O’Neil: Seahawks’ OT win proves there’s only one Russell Wilson
Seahawks quarterback Russell Wilson was so good that he won Sunday’s game twice.
It’s not the first time that has happened, and given the way this Seattle season is going, it may not be the last. He threw five touchdown passes against the Buccaneers, and the Seahawks needed each and every one of them in a 40-34 overtime victory against Tampa Bay that was harder than it should have been.
Way harder because Seattle’s defense couldn’t be counted on to stop the Bucs’ offense – or at least their receiver Mike Evans – and because the Seahawks couldn’t count on their kicker Jason Myers. He missed a first-half field-goal attempt, bonged a point-after try off the right upright and then shanked what would have been a game-winning kick on the final play of the fourth quarter. Wilson had guided the Seahawks 53 yards in 43 seconds only to watch Myers’ 40-yard attempt fade to the right.
And after all that, Seattle got the kickoff to start overtime and Wilson marched the team 75 yards in 10 plays – eight of them passes – and won the game on a 10-yard pass to Jacob Hollister with 6:27 left in the 10-minute overtime period without Tampa Bay ever getting the ball.
This isn’t new. Seattle is 6-3-1 in overtime games with Wilson, including the playoffs. In four of those six overtime victories, the Seahawks have gotten the ball first and scored a touchdown to win it without the opponent ever getting a possession in the extra period.
In that way this felt familiar to 2012, Wilson’s rookie season when he led Seattle to a go-ahead touchdown on the road in Chicago only to watch the defense inexplicably allow a 50-yard completion that let the Bears force overtime.
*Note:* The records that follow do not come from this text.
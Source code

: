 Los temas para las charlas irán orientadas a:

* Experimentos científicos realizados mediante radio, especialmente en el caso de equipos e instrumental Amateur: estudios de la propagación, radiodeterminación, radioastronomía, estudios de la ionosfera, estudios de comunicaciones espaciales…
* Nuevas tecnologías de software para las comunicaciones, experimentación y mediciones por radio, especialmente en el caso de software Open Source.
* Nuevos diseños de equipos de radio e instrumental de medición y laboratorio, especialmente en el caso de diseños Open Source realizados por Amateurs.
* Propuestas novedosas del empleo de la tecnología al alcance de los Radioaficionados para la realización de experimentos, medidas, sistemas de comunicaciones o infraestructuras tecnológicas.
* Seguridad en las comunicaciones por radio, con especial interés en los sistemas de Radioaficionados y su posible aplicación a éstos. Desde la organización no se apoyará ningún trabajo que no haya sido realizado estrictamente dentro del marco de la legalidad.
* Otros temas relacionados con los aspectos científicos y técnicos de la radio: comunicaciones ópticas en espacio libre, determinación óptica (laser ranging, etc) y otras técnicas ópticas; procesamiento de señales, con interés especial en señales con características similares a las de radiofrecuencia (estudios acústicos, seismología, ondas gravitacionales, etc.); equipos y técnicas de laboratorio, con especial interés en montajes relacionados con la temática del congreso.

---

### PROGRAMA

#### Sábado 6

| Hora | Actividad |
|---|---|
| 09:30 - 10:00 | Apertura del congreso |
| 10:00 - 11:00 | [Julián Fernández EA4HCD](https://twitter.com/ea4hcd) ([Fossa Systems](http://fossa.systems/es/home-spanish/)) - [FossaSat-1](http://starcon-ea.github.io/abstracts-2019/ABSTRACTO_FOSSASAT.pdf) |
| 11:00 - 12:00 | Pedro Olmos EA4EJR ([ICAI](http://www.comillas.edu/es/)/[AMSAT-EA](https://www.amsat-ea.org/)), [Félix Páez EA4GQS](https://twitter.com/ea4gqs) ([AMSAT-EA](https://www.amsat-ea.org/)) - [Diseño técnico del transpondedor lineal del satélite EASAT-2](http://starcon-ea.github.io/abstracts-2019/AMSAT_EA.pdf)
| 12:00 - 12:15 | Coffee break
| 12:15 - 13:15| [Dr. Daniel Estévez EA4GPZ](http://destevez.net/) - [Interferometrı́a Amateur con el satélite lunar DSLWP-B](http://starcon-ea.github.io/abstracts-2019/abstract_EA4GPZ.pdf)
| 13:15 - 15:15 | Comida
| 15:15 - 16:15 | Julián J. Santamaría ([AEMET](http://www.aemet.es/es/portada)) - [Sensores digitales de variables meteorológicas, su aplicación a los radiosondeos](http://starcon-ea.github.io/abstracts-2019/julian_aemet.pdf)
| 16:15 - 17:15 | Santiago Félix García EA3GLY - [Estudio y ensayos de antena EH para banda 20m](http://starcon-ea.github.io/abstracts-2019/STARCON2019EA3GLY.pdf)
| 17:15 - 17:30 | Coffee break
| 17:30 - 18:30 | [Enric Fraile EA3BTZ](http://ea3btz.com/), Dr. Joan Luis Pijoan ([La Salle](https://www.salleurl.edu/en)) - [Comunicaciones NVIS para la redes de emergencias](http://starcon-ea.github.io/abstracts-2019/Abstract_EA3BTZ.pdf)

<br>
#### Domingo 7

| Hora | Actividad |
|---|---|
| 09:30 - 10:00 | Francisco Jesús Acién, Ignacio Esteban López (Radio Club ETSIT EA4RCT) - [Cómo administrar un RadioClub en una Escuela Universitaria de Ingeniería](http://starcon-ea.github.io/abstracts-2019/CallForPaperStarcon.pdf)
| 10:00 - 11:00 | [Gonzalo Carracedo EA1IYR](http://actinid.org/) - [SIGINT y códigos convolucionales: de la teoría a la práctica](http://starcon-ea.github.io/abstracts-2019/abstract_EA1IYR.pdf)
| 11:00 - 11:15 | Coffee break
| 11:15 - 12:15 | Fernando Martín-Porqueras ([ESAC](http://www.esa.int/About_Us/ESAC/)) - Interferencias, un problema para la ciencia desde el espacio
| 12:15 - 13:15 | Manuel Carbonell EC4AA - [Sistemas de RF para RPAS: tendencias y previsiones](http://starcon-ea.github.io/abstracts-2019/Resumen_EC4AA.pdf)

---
The Seahawks got the ball to start overtime and Wilson marched them down the field for what was essentially the second game-winning touchdown of the game, which was scored just before receiver Sidney Rice was rendered unconscious by a thunderous hit after he entered the end zone.
Everyone remained upright and alert Sunday when Hollister scored in overtime, though the officials took a second look to make sure the ball was in the end zone when his knee touched down.
Wilson finished the game 29-for-43 passing for 378 yards and his five touchdown passes matched his career-high. Tyler Lockett caught 13 of those passes for 152 yards and rookie D.K. Metcalf caught six for a career-high 123 yards. Wilson’s performance was pretty remarkable even though the fact that he had to be that good for the Seahawks to beat the Bucs at home is more than a little concerning.
Tampa Bay scored touchdowns on three of its first four possessions. The Seahawks didn’t have a sack in the first half, and while they finished with two, the fact that’s double their total from the previous three games combined gives you an idea of how anemic the pass rush remains.
And Seattle was never able to account for Evans, who caught 12 passes for 175 yards – and if that sounds like a lot it’s because it was. The record for receptions by a Seahawks opponent is 13, shared by five different people.
So yes, the Seahawks remain frustrating. They remain flawed. They have a kicker who’s even less reliable than their kicker last year, who was himself unreliable.
But the Seahawks are also 7-2 because they have a quarterback who has so far shown himself capable of counterbalancing most every fault this defense might have.
At least so long as they get the ball first in overtime.